MEMPELAJARI atau menghafal Al-Quran itu kompleks, Saudara. Integrated. Semuanya terlibat dan saling berkelindan. Tidak seperti ilmu yang lain, Al-Quran hanya masuk pada jiwa yang sepenuhnya bersih. Contohnya?
Belajar Quran tidak bisa dilakukan di atas tanah—sorry to say—riba. Maksudnya, tempat dimana banyak terlibat perputaran uang yang terus berbunga dan berbunga.
Saya pernah punya cerita satu. Kakak saya punya teman, hidupnya dari satu pesantren ke pesantren lain. Bapaknya pengen, anaknya itu jadi penghafal Quran.
BACA JUGA: Merasa Seperti …
Tapi sudah bertahun-tahun, si anak tiada pernah bisa menghafal Quran. Selidik punya selidik, ternyata si bapak ini tukang minjem-minjemin duit sama orang dan musti dikembaliin dengan jumlah lebih, alias rentenir.
Jadi, anak belajar Quran, dimulai juga dengan sang bapak yang musti jelas sumber rezekinya untuk menghidupi keluarganya.
Saat anak belajar Quran, kita orangtua juga dituntut untuk meletakkan ihtiram kepada guru-guru anak-anak kita.
Sekali lagi saja lepas hormat pada guru-guru anak kita, seterusnya pula anak-anak hanya lewat saja menghafal Quran, seperti minum air yang hanya untuk menghilangkan haus belaka, tanpa menjadi energi untuk tubuh.
Rasa hormat—zaman now—juga ada di setiap platform. Bagaimana Anda bisa merasa bebas membicarakan kekurangan guru-guru anak-anakmu di medsos (sekolahnya ginilah, gurunya gitulah, para ortu, dsb), sementara anakmu sedang duduk menghadiri majelis ilmunya?
Guru anakmu itu bisa jadi tidak tahu, tapi ada para malaikat yang mencatat omonganmu yang demikian bebas tanpa filter, dan bisa jadi, makhluk-makhluk suci itu tidak ridho atas perbuatanmu. Kompleks kan?
Ini kisah kedua. Suatu kali seorang syeikh tengah menerangkan tafsir di kelas. Namanya juga tafsir, dibedahlah beberapa perangkat lainnya. Asbabun nuzul. Sirah. Dan lainnya. Kelamaanlah kemudian tafsir tersebut.
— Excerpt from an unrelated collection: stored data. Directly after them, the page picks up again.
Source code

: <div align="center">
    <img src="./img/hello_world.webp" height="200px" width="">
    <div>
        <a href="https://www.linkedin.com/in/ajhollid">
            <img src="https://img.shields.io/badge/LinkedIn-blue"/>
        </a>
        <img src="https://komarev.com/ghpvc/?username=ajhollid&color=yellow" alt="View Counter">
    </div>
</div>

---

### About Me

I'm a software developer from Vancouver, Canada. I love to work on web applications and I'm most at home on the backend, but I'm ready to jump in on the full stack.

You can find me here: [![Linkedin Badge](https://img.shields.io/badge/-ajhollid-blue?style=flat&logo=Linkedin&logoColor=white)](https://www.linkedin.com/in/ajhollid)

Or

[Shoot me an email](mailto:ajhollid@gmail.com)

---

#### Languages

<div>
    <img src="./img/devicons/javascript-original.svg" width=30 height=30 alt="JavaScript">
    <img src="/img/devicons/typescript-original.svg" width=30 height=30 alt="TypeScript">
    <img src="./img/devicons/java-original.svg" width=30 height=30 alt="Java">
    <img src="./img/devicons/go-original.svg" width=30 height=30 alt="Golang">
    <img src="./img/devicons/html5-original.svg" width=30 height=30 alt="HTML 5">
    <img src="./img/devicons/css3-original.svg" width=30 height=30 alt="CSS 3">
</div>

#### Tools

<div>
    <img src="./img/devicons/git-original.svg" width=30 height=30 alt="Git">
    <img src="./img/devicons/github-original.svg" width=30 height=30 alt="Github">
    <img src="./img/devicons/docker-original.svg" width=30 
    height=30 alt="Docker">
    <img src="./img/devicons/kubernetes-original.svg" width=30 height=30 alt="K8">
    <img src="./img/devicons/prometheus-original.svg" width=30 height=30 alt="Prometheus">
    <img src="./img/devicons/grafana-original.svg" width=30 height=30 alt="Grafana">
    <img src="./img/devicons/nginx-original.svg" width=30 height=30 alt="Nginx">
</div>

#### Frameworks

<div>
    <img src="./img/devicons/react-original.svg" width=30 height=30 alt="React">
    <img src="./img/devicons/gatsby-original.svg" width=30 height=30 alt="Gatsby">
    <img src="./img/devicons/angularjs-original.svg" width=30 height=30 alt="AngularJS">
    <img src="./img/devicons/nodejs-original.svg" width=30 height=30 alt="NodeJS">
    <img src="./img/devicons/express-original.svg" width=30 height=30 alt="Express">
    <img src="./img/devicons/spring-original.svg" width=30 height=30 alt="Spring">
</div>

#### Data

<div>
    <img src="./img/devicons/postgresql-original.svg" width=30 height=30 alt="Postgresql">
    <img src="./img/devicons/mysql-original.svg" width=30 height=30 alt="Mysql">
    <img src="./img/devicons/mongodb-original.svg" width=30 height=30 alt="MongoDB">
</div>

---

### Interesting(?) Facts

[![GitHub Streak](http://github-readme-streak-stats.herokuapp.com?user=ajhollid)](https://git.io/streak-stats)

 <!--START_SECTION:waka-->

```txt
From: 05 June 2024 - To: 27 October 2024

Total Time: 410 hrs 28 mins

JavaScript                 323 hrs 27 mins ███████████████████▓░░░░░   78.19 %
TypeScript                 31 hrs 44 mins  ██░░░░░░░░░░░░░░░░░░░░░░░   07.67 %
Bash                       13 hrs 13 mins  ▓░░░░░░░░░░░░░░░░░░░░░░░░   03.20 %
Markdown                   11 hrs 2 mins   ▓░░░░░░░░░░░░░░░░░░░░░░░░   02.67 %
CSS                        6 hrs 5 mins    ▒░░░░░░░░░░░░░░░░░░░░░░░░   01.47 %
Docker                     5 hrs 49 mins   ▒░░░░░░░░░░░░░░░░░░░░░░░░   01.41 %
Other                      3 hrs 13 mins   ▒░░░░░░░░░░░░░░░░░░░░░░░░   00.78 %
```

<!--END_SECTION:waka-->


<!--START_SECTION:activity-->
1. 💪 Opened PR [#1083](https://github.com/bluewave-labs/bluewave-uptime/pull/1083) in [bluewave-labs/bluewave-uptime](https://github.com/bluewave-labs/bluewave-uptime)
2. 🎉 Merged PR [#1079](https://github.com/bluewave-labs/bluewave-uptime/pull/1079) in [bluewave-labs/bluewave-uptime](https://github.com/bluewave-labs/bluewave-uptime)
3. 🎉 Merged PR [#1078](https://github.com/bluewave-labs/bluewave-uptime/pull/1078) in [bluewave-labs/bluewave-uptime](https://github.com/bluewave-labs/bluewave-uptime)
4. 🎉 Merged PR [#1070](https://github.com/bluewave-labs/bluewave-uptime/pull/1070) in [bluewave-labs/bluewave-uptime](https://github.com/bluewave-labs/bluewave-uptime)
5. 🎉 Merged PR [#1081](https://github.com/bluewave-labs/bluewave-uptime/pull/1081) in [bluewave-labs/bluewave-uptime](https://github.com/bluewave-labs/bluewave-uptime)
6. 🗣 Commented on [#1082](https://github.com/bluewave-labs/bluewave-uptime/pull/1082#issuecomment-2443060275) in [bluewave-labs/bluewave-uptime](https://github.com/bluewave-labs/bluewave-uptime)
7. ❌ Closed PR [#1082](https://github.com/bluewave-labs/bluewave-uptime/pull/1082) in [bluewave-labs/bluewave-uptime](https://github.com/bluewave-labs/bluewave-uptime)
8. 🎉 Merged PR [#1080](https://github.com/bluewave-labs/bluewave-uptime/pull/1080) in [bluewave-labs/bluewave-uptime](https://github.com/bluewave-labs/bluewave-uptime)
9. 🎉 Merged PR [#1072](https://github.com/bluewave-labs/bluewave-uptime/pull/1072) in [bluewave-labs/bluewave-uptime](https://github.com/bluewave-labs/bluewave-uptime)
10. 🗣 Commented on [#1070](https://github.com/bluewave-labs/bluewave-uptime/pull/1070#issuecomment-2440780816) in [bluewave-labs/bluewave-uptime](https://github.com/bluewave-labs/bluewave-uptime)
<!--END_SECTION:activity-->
Karenanya, penghuni kelas meminta ketua kelas untuk memberitahu sang syeikh untuk meringkas pelajarannya.
Saat dibilangin oleh murid-muridnya, sang syeikh hanya diam, dan ada binar luka di matanya. “Sejak saat itu,” getir salah satu murid, “tidak ada satupun ilmu yang diterangkan oleh guru kami tersebut, masuk dalam diri kami.” Itu namanya ihtiram, Saudara.
Di salah satu grup WA, pernah saya di-tag oleh teman untuk mengomentari seorang guru kami di perguruan tinggi karena menurut mereka, postingan guru kami tersebut banyak berseberangan dengan pilihan ideologi mereka.
Karena di-tag, saya berkomentar, “Buat saya, ilmu yang diberikannya kepada saya terus hidup dalam diri saya dan itu salah satu yang membuat saya bisa seperti sekarang. Jika hanya dibandingkan dengan satu pilihannya tersebut, saya memilih untuk terus mengingat kebaikannya yang sangat banyak.”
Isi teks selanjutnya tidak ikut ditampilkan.